I tell someone about all the things swirling around in my head. This can be my mum, or my girlfriend, or various awesome online communities (e.g. The Puttytribe or the Amazing Biz and Life Academy). Just someone who will calm me down, and help me look at what’s going on more objectively. I can get myself into right tizzes sometimes, and it often just needs a caring, outside perspective to help put me back on the right path and get moving again.

3. Look back on what I have achieved

I don’t feel like I did much this year: I dropped out of my masters course; I was declared unable to work due to my health; I’ve not read many books; and I’ve not seen friends as much as I possibly could have. BUT, I have a secret weapon to deal with getting sad and overwhelmed by this: a Best Things Diary. Every day I write down the best thing about that day. It’s kind of like a Gratitude Journal, and it’s a tradition I’ve had on/off for over 4 years now. I highly recommend it. It’s so quick, and simple. It’s not always something I’ve done, but it could be something I’ve enjoyed or good that happened to me. It just reminds me that my life is full of good things, and it helps with overwhelm to skim back through.

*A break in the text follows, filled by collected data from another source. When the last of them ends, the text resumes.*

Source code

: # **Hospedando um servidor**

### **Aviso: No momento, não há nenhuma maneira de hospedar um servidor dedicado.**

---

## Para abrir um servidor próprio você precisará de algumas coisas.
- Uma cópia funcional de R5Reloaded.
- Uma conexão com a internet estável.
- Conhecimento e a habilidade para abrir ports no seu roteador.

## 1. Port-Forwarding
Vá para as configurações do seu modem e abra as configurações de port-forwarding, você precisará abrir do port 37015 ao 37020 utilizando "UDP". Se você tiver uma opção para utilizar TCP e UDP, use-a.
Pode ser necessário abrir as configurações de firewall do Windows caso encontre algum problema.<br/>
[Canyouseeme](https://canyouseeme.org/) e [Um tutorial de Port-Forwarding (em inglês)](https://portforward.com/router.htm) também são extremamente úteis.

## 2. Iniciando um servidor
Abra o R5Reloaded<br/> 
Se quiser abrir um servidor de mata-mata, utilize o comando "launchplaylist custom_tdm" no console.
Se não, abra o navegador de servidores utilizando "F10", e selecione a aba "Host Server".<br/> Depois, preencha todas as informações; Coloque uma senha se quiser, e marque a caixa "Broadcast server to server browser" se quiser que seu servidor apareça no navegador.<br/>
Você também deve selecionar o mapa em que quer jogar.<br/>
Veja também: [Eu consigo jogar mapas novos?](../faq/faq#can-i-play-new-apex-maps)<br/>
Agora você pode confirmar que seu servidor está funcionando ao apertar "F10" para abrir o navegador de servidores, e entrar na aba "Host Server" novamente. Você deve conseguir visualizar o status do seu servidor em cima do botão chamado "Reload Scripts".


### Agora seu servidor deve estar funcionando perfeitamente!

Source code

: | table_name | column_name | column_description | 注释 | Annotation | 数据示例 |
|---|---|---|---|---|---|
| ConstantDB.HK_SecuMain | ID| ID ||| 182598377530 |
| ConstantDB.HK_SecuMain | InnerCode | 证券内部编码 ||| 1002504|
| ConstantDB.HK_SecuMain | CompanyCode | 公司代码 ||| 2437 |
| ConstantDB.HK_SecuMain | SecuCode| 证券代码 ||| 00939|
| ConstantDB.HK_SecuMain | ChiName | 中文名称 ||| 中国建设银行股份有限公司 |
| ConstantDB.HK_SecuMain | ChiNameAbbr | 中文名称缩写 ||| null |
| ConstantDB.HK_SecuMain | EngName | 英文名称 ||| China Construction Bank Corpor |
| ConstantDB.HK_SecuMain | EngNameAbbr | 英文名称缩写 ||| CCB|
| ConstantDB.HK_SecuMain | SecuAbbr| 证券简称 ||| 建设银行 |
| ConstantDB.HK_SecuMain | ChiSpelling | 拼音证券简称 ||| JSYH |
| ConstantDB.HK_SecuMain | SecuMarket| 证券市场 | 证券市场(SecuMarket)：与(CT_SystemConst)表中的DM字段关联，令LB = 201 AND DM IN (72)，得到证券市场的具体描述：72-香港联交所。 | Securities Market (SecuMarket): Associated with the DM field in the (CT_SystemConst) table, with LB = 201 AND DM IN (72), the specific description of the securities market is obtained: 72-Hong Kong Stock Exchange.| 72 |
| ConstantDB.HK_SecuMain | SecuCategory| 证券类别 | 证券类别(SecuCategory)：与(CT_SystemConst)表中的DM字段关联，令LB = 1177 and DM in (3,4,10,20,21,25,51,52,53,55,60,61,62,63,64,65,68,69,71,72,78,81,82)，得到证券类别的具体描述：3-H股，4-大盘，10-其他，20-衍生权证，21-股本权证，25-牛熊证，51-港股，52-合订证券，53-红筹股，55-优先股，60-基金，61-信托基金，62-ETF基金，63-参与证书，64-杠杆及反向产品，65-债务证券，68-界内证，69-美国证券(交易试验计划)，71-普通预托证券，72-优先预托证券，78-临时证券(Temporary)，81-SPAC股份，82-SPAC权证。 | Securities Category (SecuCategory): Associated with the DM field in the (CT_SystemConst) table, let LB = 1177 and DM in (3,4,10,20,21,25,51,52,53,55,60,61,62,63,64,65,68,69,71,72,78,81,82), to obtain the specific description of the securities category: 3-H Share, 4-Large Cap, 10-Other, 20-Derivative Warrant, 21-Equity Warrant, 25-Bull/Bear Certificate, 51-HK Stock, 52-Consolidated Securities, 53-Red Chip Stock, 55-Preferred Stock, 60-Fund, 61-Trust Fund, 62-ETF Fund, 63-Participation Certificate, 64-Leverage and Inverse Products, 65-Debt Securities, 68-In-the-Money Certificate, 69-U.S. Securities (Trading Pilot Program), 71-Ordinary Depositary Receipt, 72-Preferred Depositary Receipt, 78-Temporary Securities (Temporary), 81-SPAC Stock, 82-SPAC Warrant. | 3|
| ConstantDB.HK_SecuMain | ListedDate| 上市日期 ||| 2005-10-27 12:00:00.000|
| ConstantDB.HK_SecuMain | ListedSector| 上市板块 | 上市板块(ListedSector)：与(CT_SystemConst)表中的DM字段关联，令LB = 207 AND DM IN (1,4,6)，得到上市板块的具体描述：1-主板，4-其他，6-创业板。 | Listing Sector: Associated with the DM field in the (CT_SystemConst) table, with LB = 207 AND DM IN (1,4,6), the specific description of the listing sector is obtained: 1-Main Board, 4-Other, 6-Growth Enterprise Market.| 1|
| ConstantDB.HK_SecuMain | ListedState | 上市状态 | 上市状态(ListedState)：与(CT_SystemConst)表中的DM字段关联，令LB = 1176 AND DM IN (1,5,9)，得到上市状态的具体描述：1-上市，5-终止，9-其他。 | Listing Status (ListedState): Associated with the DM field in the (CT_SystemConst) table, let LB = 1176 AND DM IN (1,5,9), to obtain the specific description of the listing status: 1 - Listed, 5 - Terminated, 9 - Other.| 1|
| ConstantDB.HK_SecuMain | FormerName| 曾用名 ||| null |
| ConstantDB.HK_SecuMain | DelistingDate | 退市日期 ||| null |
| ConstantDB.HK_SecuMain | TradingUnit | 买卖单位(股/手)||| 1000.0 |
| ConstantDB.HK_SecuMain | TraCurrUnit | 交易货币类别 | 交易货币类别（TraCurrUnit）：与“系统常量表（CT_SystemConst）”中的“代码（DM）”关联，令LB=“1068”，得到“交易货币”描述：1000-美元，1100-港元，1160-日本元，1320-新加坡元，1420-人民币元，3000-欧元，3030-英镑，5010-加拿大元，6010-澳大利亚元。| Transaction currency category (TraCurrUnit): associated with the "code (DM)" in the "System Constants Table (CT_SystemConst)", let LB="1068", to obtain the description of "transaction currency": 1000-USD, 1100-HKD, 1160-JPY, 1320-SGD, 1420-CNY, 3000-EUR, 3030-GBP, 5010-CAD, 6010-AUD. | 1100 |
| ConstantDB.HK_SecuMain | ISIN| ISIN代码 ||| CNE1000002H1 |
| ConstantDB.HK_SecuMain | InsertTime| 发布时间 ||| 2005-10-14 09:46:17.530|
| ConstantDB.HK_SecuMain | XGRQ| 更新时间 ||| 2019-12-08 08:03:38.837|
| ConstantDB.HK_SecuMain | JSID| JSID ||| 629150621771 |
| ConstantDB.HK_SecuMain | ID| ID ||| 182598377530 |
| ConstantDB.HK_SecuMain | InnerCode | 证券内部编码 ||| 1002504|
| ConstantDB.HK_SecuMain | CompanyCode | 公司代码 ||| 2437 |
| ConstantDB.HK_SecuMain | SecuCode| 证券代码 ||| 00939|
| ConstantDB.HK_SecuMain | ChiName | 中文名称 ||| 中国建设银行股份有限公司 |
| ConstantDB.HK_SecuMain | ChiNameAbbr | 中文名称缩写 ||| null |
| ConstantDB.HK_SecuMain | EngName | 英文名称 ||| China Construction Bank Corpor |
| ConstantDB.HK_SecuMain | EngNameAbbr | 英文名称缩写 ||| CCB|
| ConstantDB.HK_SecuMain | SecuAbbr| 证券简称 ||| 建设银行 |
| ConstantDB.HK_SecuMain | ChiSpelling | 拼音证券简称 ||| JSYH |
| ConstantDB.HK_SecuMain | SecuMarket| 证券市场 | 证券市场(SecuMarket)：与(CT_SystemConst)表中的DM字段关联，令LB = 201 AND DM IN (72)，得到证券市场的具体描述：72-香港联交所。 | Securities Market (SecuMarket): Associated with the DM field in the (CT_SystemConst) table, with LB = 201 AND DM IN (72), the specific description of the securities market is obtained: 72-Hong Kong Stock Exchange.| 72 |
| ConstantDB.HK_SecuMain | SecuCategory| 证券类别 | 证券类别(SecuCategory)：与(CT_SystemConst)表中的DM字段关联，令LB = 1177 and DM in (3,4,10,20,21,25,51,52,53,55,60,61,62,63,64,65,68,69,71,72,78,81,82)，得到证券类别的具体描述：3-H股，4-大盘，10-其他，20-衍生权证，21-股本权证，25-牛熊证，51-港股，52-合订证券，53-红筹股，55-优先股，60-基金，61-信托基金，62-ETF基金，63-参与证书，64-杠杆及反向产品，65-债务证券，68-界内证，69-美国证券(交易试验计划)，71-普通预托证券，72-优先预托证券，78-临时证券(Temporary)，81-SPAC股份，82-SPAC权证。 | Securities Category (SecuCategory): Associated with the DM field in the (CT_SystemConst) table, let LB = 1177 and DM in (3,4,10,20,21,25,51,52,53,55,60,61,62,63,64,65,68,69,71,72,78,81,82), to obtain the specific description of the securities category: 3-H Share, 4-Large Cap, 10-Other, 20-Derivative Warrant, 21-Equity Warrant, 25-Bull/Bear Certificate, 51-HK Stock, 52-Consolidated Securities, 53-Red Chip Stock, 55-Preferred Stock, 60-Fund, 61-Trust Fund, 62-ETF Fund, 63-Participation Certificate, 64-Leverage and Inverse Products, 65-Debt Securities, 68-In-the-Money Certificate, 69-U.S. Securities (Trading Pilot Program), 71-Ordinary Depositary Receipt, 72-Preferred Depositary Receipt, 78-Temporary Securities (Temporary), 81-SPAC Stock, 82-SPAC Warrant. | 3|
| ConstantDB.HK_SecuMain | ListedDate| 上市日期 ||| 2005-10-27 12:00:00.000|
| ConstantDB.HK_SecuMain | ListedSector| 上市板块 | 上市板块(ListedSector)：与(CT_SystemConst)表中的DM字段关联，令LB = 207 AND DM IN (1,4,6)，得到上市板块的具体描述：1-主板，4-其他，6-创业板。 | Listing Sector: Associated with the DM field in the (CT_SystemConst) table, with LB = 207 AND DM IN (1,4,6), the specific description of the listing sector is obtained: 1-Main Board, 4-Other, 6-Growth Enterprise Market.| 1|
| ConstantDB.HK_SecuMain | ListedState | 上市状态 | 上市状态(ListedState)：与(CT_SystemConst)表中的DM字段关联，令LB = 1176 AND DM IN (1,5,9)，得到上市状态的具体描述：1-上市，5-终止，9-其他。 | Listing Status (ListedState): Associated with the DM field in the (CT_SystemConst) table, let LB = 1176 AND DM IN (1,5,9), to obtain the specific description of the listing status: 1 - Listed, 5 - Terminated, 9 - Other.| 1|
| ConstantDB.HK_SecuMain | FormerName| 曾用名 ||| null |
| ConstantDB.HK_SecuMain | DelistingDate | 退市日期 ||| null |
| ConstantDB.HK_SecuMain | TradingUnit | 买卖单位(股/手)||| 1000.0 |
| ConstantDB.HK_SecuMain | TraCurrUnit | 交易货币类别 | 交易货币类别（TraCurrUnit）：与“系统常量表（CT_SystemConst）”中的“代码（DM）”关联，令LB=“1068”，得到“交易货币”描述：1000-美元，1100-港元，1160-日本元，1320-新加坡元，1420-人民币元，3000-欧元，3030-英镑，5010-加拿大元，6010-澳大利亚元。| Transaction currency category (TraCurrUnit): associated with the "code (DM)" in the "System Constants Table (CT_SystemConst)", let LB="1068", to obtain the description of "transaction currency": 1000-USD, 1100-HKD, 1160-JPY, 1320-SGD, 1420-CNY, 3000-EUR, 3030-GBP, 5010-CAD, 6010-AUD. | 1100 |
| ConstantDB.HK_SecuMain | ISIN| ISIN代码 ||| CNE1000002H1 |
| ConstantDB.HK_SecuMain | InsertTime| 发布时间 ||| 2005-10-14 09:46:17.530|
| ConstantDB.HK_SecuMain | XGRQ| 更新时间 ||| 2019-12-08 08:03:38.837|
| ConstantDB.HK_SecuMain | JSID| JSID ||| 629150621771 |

4. Brain dump and make sure everything is written down (somewhere vaguely sensible)

When my brain gets full (which it’s very prone to doing), I write it all down. Personally, I draw mind maps, but any kind of writing/typing should work. I just write and write until I think I’ve got everything that’s been swirling. It’s the security of knowing that I don’t need to hold it in my brain any more, as it’s safely on paper. Ever going back to re-read what I wrote is another matter, but I find this is one of the most effective ways for me to deal with overwhelm.

5. Get honest with myself

This is my least favourite tactic, but sometimes it’s necessary. Am I ill because I’m overwhelmed or am I overwhelmed because I’m ill? It’s easy to just assume it’s the latter and feel helpless, but sometimes it’s definitely the former. Trying to break out that mindset and vicious cycle can be really hard. I try and do just one thing off my to-do list on bad days, especially if I’m generally overwhelmed at the time. Just one thing is moving me forwards and then I won’t feel guilty about having spent a whole day doing absolutely nothing. And for the record, putting on clothes or showering totally counts as a thing, I’m not a slave driver with myself!

What do you do when the overwhelm strikes?